__How to complete this task__:
Transcribe all the data, leaving each word as it is.

__Dataset excerpts__:
+ + +

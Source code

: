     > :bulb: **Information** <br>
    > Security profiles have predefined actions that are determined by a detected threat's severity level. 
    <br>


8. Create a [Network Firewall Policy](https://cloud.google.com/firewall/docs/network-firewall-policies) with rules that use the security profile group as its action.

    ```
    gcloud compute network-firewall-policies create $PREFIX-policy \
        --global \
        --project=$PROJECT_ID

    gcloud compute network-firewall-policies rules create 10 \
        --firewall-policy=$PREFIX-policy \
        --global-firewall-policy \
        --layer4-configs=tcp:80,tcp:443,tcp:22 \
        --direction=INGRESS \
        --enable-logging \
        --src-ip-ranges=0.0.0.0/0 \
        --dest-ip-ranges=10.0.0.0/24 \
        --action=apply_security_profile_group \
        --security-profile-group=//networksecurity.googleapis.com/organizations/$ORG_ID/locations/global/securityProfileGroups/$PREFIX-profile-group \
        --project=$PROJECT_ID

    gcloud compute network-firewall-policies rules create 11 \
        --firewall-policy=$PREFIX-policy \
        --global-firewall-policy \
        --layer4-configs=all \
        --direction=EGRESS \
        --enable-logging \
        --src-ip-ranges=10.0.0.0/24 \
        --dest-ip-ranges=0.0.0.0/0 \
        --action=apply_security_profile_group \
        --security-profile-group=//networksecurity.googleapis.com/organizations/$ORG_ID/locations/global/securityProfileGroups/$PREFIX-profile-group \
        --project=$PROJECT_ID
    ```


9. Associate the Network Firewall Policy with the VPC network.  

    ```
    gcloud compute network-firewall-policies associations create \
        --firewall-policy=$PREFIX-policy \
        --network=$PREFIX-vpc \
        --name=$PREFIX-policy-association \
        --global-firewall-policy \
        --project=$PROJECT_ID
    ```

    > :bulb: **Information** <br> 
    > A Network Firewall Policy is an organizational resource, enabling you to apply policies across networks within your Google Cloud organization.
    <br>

+ + +

__Worked solution__:
Source code

:     > :bulb: **Information** <br>
    > Security profiles have predefined actions that are determined by a detected threat's severity level. 
    <br>


8. Create a [Network Firewall Policy](https://cloud.google.com/firewall/docs/network-firewall-policies) with rules that use the security profile group as its action.

    ```
    gcloud compute network-firewall-policies create $PREFIX-policy \
        --global \
        --project=$PROJECT_ID

    gcloud compute network-firewall-policies rules create 10 \
        --firewall-policy=$PREFIX-policy \
        --global-firewall-policy \
        --layer4-configs=tcp:80,tcp:443,tcp:22 \
        --direction=INGRESS \
        --enable-logging \
        --src-ip-ranges=0.0.0.0/0 \
        --dest-ip-ranges=10.0.0.0/24 \
        --action=apply_security_profile_group \
        --security-profile-group=//networksecurity.googleapis.com/organizations/$ORG_ID/locations/global/securityProfileGroups/$PREFIX-profile-group \
        --project=$PROJECT_ID

    gcloud compute network-firewall-policies rules create 11 \
        --firewall-policy=$PREFIX-policy \
        --global-firewall-policy \
        --layer4-configs=all \
        --direction=EGRESS \
        --enable-logging \
        --src-ip-ranges=10.0.0.0/24 \
        --dest-ip-ranges=0.0.0.0/0 \
        --action=apply_security_profile_group \
        --security-profile-group=//networksecurity.googleapis.com/organizations/$ORG_ID/locations/global/securityProfileGroups/$PREFIX-profile-group \
        --project=$PROJECT_ID
    ```


9. Associate the Network Firewall Policy with the VPC network.  

    ```
    gcloud compute network-firewall-policies associations create \
        --firewall-policy=$PREFIX-policy \
        --network=$PREFIX-vpc \
        --name=$PREFIX-policy-association \
        --global-firewall-policy \
        --project=$PROJECT_ID
    ```

    > :bulb: **Information** <br> 
    > A Network Firewall Policy is an organizational resource, enabling you to apply policies across networks within your Google Cloud organization.
    <br>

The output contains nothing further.